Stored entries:
◆ ◆ ◆ ◆ ◆ ◆ ◆

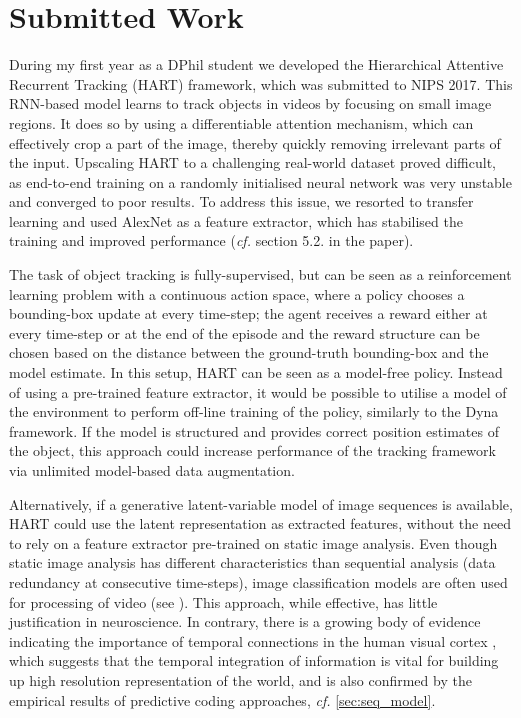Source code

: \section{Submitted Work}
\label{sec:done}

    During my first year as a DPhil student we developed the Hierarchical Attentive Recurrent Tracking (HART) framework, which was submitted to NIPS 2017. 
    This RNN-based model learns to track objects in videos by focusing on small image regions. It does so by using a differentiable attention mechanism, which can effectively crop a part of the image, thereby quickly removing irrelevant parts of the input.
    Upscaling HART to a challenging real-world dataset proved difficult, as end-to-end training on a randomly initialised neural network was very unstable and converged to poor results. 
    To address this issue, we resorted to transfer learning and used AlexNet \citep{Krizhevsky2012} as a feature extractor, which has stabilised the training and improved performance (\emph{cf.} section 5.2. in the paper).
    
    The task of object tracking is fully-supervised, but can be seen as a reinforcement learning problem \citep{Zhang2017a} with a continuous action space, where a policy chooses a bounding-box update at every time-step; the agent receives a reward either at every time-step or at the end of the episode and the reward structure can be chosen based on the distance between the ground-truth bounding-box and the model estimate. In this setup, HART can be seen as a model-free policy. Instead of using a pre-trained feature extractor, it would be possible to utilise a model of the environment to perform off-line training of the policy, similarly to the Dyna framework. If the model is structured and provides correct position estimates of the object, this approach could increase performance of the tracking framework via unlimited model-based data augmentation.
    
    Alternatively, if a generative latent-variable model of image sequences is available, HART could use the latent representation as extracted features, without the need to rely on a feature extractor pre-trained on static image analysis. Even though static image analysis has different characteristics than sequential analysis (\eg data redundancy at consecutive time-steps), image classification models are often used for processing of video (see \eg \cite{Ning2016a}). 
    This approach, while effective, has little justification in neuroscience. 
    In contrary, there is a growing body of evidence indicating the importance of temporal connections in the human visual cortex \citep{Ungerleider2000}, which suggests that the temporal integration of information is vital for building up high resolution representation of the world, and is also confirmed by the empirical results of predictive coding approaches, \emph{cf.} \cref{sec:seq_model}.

◆ ◆ ◆ ◆ ◆ ◆ ◆

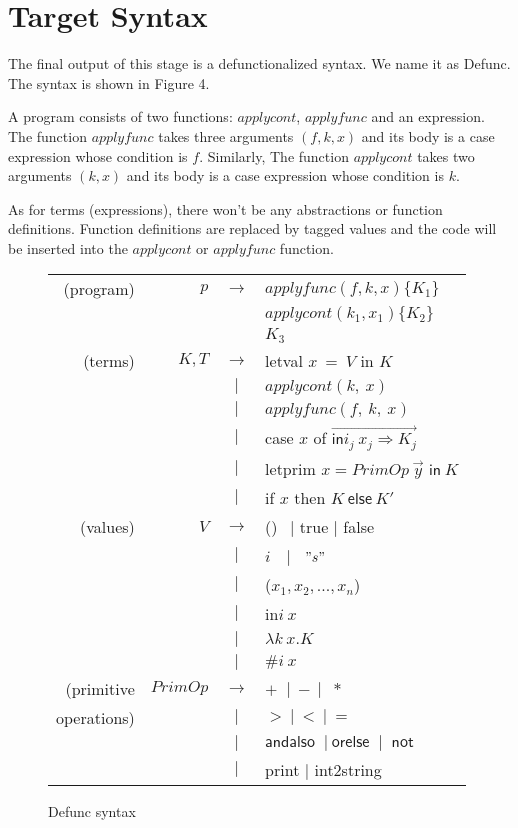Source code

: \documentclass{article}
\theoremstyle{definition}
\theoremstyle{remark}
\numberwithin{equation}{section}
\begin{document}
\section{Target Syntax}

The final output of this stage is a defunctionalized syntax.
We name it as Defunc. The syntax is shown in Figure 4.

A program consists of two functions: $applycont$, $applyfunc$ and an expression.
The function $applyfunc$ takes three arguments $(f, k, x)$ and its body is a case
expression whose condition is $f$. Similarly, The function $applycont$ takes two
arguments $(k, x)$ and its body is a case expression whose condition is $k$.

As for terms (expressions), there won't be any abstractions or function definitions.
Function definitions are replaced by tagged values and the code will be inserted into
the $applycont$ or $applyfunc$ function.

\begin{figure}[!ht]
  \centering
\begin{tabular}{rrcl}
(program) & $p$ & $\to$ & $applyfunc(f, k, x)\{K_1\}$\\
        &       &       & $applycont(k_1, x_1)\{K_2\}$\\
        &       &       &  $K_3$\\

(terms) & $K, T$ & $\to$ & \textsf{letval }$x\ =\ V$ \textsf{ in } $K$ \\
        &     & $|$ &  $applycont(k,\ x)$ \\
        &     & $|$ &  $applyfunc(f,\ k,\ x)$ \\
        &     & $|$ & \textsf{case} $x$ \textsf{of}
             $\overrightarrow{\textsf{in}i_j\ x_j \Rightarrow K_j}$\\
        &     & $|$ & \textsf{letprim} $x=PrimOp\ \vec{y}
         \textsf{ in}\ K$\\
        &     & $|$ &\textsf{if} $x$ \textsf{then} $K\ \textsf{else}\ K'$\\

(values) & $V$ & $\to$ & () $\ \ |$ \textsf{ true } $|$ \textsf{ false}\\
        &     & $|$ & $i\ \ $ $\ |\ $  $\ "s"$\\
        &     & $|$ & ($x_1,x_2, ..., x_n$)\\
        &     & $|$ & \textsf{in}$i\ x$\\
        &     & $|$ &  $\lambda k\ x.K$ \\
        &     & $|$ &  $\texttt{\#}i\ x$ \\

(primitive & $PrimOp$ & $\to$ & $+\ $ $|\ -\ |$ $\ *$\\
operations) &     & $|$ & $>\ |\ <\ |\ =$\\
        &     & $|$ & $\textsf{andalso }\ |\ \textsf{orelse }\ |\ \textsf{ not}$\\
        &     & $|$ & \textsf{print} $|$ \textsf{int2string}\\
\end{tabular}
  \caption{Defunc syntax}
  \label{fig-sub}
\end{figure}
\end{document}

◆ ◆ ◆ ◆ ◆ ◆ ◆

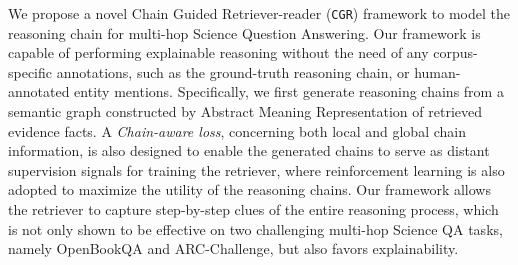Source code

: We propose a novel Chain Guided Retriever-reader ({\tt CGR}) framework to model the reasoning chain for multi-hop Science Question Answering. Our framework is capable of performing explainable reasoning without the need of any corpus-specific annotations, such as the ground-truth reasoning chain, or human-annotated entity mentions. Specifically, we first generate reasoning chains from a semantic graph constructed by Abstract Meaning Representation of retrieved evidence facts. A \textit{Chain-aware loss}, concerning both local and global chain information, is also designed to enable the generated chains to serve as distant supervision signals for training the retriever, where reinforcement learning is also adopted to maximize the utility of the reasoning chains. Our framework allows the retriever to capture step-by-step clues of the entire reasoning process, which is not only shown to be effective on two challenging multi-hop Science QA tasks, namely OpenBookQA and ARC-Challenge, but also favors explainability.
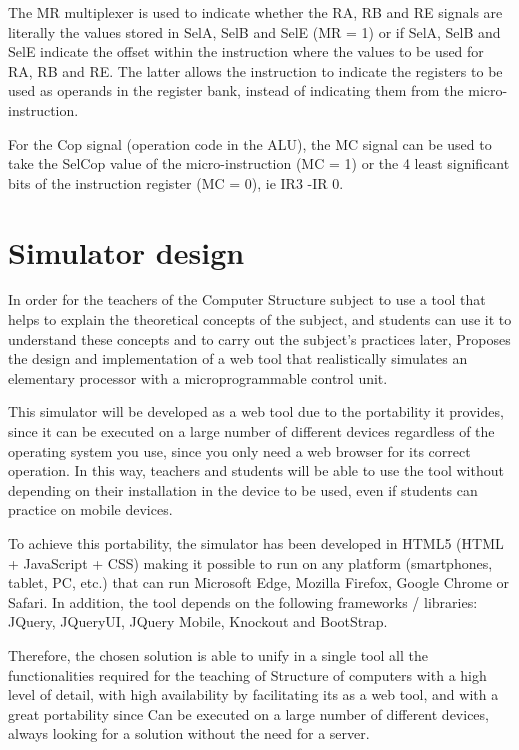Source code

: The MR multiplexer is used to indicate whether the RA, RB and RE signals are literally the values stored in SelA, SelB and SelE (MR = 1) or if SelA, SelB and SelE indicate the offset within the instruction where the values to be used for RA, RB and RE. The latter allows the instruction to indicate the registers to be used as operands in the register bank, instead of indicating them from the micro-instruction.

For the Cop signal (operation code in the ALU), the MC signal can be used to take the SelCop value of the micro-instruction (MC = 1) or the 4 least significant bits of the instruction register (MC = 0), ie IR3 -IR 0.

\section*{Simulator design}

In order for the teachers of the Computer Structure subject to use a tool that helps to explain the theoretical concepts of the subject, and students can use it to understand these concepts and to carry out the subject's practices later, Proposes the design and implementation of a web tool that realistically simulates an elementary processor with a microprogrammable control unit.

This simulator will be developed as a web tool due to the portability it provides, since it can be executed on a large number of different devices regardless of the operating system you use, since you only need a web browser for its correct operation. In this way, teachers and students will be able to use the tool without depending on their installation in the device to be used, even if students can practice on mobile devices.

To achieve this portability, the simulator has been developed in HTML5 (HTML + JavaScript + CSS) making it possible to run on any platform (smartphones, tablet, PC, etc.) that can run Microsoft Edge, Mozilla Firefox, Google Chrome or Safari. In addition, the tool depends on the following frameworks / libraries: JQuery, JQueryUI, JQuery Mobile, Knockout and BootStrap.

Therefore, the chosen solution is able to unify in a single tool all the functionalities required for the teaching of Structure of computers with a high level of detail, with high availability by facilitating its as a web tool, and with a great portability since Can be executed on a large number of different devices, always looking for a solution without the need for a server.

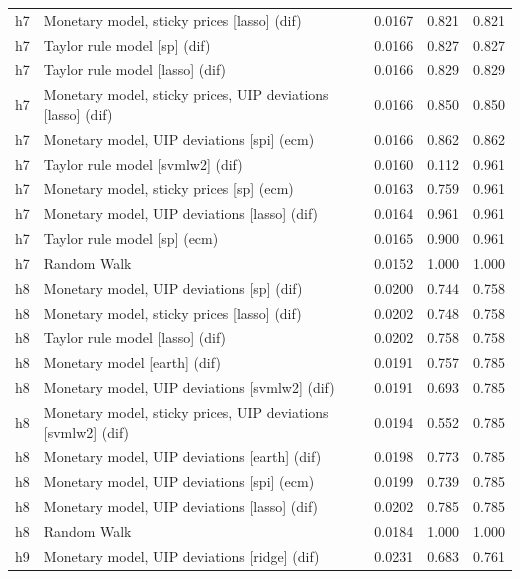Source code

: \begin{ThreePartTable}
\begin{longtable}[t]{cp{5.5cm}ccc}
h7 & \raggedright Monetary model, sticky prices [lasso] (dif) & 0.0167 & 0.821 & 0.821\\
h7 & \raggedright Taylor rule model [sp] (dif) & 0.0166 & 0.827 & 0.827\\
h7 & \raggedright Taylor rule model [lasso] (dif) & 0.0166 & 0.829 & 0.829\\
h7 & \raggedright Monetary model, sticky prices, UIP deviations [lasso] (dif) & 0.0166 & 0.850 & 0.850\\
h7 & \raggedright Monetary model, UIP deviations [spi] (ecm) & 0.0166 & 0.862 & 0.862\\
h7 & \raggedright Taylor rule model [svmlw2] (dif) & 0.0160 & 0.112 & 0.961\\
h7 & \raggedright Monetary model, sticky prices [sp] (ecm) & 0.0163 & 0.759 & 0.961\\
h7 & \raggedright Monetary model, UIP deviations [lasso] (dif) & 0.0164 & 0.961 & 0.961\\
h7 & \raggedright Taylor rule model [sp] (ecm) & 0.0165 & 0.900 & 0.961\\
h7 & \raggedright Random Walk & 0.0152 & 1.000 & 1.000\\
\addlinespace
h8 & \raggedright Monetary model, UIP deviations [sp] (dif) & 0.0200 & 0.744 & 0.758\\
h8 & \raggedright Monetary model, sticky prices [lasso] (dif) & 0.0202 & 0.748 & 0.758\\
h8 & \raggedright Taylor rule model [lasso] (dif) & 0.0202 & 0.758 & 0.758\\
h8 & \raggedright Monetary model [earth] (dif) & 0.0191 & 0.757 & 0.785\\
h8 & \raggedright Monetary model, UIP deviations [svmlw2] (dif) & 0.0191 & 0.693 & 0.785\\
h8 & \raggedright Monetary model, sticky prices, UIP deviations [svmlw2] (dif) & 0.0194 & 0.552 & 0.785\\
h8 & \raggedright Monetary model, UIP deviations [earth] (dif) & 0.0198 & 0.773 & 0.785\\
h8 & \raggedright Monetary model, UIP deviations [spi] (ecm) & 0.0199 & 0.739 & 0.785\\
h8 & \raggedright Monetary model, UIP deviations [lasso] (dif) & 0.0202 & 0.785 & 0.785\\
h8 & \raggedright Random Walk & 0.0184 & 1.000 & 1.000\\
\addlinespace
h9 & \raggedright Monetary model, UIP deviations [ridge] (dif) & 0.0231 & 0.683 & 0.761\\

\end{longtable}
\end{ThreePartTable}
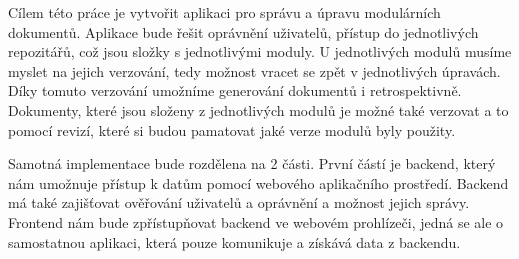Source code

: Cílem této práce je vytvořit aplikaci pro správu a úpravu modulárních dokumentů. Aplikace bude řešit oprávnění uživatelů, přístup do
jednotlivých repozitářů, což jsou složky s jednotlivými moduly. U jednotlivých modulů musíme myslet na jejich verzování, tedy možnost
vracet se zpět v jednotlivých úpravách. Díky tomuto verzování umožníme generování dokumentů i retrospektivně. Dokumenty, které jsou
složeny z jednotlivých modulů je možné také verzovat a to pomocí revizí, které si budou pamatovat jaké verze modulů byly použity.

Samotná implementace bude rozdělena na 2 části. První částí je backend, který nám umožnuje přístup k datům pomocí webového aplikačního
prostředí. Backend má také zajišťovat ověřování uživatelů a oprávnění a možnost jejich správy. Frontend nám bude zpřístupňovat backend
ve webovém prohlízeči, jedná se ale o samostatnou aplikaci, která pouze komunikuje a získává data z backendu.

◆ ◆ ◆ ◆ ◆ ◆ ◆

Look above for the line containing "This approach, while". Output from there through the line containing "In contrary, there", exactly and inclusively.

    This approach, while effective, has little justification in neuroscience. 
    In contrary, there is a growing body of evidence indicating the importance of temporal connections in the human visual cortex \citep{Ungerleider2000}, which suggests that the temporal integration of information is vital for building up high resolution representation of the world, and is also confirmed by the empirical results of predictive coding approaches, \emph{cf.} \cref{sec:seq_model}.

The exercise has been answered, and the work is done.